I attended the Wanderlust festival last week in Snowmass, Colorado, a village right next to the tony resort town of Aspen in Colorado. It was billed as a life-changing experience, and since my dear friend only recently moved to the Aspen area, I was doubly interested in a half a week of yoga, Buddhist talks, nature, and catching up with my sorority sister. There are Wanderlusts closer to NYC in Vermont and West Virginia, but I don’t have friends there, so I booked my plane ticket out to Denver and rented a Prius for the three hour drive through the mountains. (I could have flown straight to Aspen … if I had an extra , 000 to spare.)
The drive to Aspen was absurdly beautiful. The wide sky over Denver had light pouring through the clouds, creating gold chandeliers across the valley. As I drove through the mountains, the sun set right in front of me. Then, the full moon rose to my left and I almost crashed the car flipping out. I immediately began fantasizing about moving to Colorado.
My first class the next morning was at 8 am with Aaron King, a local who runs the studio King Yoga Aspen. It was held under an outdoor tent, with the dew still fresh on the grass. At this early in the morning, the vendor tents were still closed, and the Snowmass Village was quiet. I was happy that I got up early, because it was a great way to start the day. If Car Talk was run by yogis, they would sound like Aaron – he had a relaxed, straightforward style, and played jam band music for the whole class. The tent had a view of a small mountain face (which I would hike up later), with a meadow of yellow flowers and clouds scudding past in the sky. I left feeling refreshed and ready for the day.
Elena Brower, of course, filled her class in the huge hotel conference room. It was a great class, challenging and novel, and the music by DJ Drez was a great accompaniment. Brower had us stretch fully out on our mats when we were on our backs at the beginning and end of class, and encouraged us to keep contact with the people we would inevitably touch with our hands. I felt bad for the girl who stretched back and grabbed my dusty, sweaty feet, but when I apologized during a later hugging session, she just laughed, and did it again and the end, playfully caressing my foot. Burning Man it was not, but traces of that ethos were there.

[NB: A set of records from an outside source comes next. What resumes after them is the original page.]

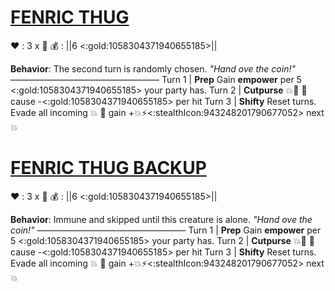 # [**__FENRIC THUG__**](<https://www.youtube.com/watch?v=geQhMmSbK2k>)
❤️ : 3 x 👥
💰 : ||6 <:gold:1058304371940655185>||

**Behavior**: The second turn is randomly chosen.
*"Hand ove the coin!"*
—————————————————
Turn 1  | **Prep** Gain __empower__ per 5 <:gold:1058304371940655185> your party has.
Turn 2 | **Cutpurse** 💥🚫 🔀 cause -<:gold:1058304371940655185> per hit
Turn 3 | **Shifty** Reset turns. Evade all incoming 💥 🔀 gain +💥⚡<:stealthIcon:943248201790677052> next 💥


# [**__FENRIC THUG BACKUP__**](<https://www.youtube.com/watch?v=geQhMmSbK2k>)
❤️ : 3 x 👥
💰 : ||6 <:gold:1058304371940655185>||

**Behavior**: Immune and skipped until this creature is alone.
*"Hand ove the coin!"*
—————————————————
Turn 1  | **Prep** Gain __empower__ per 5 <:gold:1058304371940655185> your party has.
Turn 2 | **Cutpurse** 💥🚫 🔀 cause -<:gold:1058304371940655185> per hit
Turn 3 | **Shifty** Reset turns. Evade all incoming 💥 🔀 gain +💥⚡<:stealthIcon:943248201790677052> next 💥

Eoin Finn’s yoga class, also in the conference room, was fun – he likes to make funny quips. But some poses were too complicated for those of us in the back to see, even though he really did try to demonstrate them. He spoke at length about taking better care of this earth at the end, as we gathered close around him at his invitation. I wondered how many people at the festival would take that to heart, if they made the connection between how their yoga clothes are made and “the earth.”